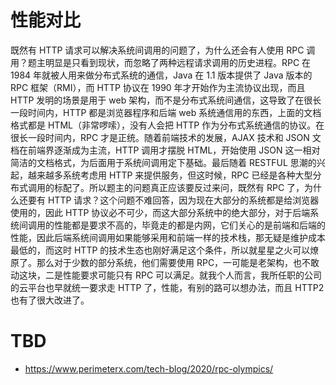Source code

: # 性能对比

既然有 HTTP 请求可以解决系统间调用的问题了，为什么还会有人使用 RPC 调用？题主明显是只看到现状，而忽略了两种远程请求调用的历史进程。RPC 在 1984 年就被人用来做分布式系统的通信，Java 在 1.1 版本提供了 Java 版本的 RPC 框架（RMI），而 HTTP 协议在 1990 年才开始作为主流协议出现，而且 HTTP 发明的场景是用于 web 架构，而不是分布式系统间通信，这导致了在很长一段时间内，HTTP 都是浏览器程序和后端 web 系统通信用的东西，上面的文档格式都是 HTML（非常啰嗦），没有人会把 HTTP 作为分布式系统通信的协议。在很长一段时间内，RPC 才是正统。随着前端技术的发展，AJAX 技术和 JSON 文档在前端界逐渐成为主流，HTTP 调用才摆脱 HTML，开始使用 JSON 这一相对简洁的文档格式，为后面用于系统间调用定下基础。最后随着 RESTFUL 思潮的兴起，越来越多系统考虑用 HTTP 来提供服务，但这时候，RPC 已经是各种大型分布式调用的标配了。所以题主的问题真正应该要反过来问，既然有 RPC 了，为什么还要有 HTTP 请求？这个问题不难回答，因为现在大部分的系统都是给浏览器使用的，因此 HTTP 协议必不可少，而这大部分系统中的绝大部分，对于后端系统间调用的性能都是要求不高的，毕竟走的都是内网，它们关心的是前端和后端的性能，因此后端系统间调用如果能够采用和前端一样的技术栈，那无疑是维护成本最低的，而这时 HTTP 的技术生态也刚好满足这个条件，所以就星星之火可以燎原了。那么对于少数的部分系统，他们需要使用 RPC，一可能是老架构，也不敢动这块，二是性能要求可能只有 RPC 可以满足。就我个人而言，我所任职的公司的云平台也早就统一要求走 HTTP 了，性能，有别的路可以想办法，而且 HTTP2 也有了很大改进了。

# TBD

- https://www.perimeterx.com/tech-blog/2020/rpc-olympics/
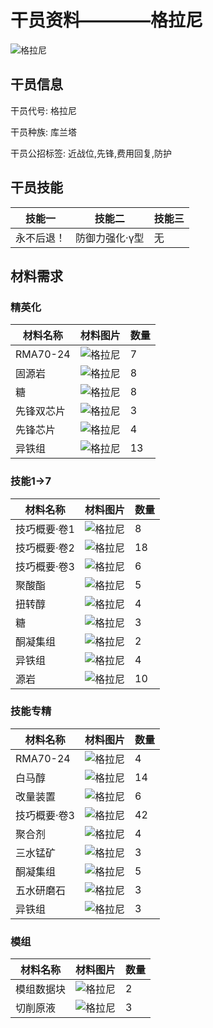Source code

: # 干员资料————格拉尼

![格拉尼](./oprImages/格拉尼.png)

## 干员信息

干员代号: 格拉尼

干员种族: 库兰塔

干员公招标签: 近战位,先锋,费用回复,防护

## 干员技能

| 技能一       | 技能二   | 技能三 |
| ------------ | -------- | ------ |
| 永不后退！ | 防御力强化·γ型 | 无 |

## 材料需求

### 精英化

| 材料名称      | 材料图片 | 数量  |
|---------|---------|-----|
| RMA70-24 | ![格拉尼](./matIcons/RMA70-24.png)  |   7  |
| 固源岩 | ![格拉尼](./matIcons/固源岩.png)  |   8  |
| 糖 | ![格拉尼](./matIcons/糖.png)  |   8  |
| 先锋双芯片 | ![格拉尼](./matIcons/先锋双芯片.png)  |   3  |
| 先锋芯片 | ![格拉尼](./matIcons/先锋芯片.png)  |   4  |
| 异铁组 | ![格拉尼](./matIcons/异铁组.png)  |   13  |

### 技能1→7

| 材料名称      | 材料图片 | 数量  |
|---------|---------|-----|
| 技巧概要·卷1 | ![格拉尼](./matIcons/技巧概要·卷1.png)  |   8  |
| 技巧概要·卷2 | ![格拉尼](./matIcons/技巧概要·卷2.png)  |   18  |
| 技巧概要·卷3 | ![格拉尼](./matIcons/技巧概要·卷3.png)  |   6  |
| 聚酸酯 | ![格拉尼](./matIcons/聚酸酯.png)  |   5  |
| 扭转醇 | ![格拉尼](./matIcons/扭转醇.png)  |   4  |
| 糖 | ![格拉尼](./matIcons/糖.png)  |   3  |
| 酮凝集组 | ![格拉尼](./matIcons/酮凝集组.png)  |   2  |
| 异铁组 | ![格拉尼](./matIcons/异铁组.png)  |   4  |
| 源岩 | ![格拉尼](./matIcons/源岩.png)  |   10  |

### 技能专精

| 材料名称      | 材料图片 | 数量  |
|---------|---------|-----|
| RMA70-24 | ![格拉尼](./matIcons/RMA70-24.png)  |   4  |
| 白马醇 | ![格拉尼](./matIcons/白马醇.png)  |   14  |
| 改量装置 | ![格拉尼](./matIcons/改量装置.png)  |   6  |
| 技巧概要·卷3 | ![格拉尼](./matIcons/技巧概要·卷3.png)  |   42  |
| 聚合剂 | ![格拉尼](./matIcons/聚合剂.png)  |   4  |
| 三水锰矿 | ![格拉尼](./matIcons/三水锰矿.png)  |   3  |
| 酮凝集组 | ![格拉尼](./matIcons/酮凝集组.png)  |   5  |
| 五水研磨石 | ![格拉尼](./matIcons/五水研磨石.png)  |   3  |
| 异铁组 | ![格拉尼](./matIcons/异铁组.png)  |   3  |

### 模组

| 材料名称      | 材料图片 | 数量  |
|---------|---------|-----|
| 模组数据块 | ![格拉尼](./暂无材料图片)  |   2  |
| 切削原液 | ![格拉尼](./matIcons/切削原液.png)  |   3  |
______
DIRECTIONS
Find and copy each line above holding "酮凝集组".

SOLUTION FOR THIS TASK
| 酮凝集组 | ![格拉尼](./matIcons/酮凝集组.png)  |   2  |
| 酮凝集组 | ![格拉尼](./matIcons/酮凝集组.png)  |   5  |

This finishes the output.